In [20]:
from pycantonese import characters_to_jyutping as ctj, segment
import re
from pathlib import Path

# **Backend functions for CantoneseTokenize**

In [21]:
can_pat = r'[\u4e00-\u9fff]+$' #pattern recognizing Chinese characters
num_pat = r'(\d)' #pattern that recognizing jyutping with the tone as the stop word 
rep_num_pat = r'\1 '# replacing the num_pat with the tone and a space that follows

def is_cantonese(str):
    return re.match(can_pat, str)

def split_jyut(str):
    """ convert a Cantonese term's jyutping into a list of jyutping 
    e.g. 'gwong2dung1waa2'  -> ['gwong2','dung1','waa2']
    """
    return re.sub(num_pat, rep_num_pat,str).split()

def flat_list(nested):
    """ flatten a nested list containing sublists 
    e.g. [['a','b'],['c','d'],['e']] -> ['a','b','c','d','e']
    """
    #return [item for sublist in nested for item in sublist]
    return [item for sublist in nested for item in (flat_list(sublist) if isinstance(sublist, list) else [sublist])]
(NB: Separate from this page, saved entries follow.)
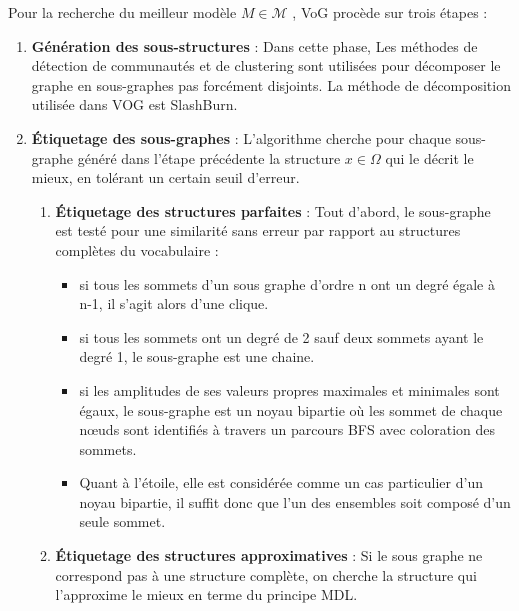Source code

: Pour la recherche du meilleur modèle $ \textit{M} \in \mathcal{M} $ , VoG procède sur trois étapes :
\begin{enumerate}
 \item \textbf{Génération des sous-structures }: Dans cette phase, Les méthodes de détection de communautés et de clustering sont utilisées pour décomposer le graphe en sous-graphes pas forcément disjoints. La méthode de décomposition utilisée dans VOG est SlashBurn.  
 \item \textbf{Étiquetage des sous-graphes }: L'algorithme cherche pour chaque sous-graphe généré dans l'étape précédente la structure $x \in \Omega$ qui le décrit le mieux, en tolérant un certain seuil d'erreur.
  \begin{enumerate}[label=\alph*]
     \item \textbf{Étiquetage des structures parfaites} : Tout d'abord, le sous-graphe est testé pour une similarité sans erreur par rapport au structures complètes du vocabulaire :
\begin{itemize}[label=$\circ$]
	\item si tous les sommets d'un sous graphe d'ordre n ont un degré égale à n-1, il s'agit alors d'une clique.
	\item si tous les sommets ont un degré de 2 sauf deux sommets ayant le degré 1, le  sous-graphe est une chaine.
	\item si les amplitudes de ses valeurs propres maximales et minimales sont égaux, le sous-graphe est un noyau bipartie où les sommet de chaque nœuds sont identifiés à travers un parcours BFS avec coloration des sommets.
	\item  Quant à l'étoile, elle est considérée comme un cas particulier d'un noyau bipartie, il suffit donc que l'un des ensembles soit composé d'un seule sommet.
\end{itemize}     
     \item \textbf{Étiquetage des structures approximatives }: Si le sous graphe ne correspond pas à une structure complète, on cherche la structure qui l'approxime le mieux en terme du principe MDL.
     

\end{enumerate}
\end{enumerate}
# **CantoneseTokenize Class**

In [22]:
class CantoneseTokenize:
    def __init__(self, source_text):
        # raw tokens from pycantonese.characters_to_jyutping
        self.tokens = self.tokenize(source_text) 
        # derive the list of single Cantonese characters and English words & pronunciations from the raw tokens
        self.word_tokens = flat_list([i[0] if i[1]==None else list(i[0]) for i in self.tokens])
        # derive the list of jyutping or English for single Cantonese characters and English words & pronunciations from the raw tokens
        self.jyut_tokens = flat_list([i[0] if i[1]==None else split_jyut(i[1]) for i in self.tokens])
        # return the maximum width of the character in the two lists word_tokens and jyut_tokens
        self.max_word_width = max([max(len(w),len(j)) for (w,j) in zip(self.word_tokens, self.jyut_tokens)])
        # return the adjusted text for the word_tokens
        #self.word_tokens_txt = '\t'.join([i.center(self.max_word_width) for i in self.word_tokens])
        self.word_tokens_txt = '\t'.join([f" {i.center(len(i))}" for i in self.word_tokens])
        # return the adjusted text for the jyut_tokens
        #self.jyut_tokens_txt = '\t'.join([i.center(self.max_word_width) for i in self.jyut_tokens])
        self.jyut_tokens_txt = '\t'.join([f" {i.center(len((i)))}" for i in self.jyut_tokens])
        
    def tokenize(self, source_text):
        """ Tokenize the source_text using pycantonese """
        try: 
            tokens = ctj(source_text)
            return tokens
        except:
            print(f"error during tokenization {e}")
            return []


# **Read srt file as a list**

In [23]:
file_dir = r'g:/aud_cap'
srt_file = r'edit2a_fhtml_part1_can_sub'
file_ext = r'srt'

src_input_file = f"{file_dir}/{srt_file}.{file_ext}"

srt_src_list = Path(src_input_file).read_text(encoding='utf-8').split('\n')

# **Condition For Extracting Text**

In [24]:
output_list_txt = '\n'.join([f"{CantoneseTokenize(i).word_tokens_txt}\n{CantoneseTokenize(i).jyut_tokens_txt}" if idx % 4 == 2 else i for idx, i in enumerate(srt_src_list)])

In [25]:
#print(output_list_txt[:700])

In [26]:
i_txt = '開咗player'
r = CantoneseTokenize(i_txt).jyut_tokens_txt
w = CantoneseTokenize(i_txt).word_tokens_txt
print(r,'\n',w,'\n',f'Length of r = {len(r)}','\n' ,f'Length of w = {len(w)}')


 hoi1	 zo2	 player 
  開	 咗	 player 
 Length of r = 18 
 Length of w = 13


In [27]:
output_name = r'jyutping_output'
output_dir = r"g:"
output_file = f"{output_dir}/{output_name}.srt"
#Path(output_file).write_text(output_list_txt,encoding='utf-8')

In [28]:
print(len(r),len(w))

18 13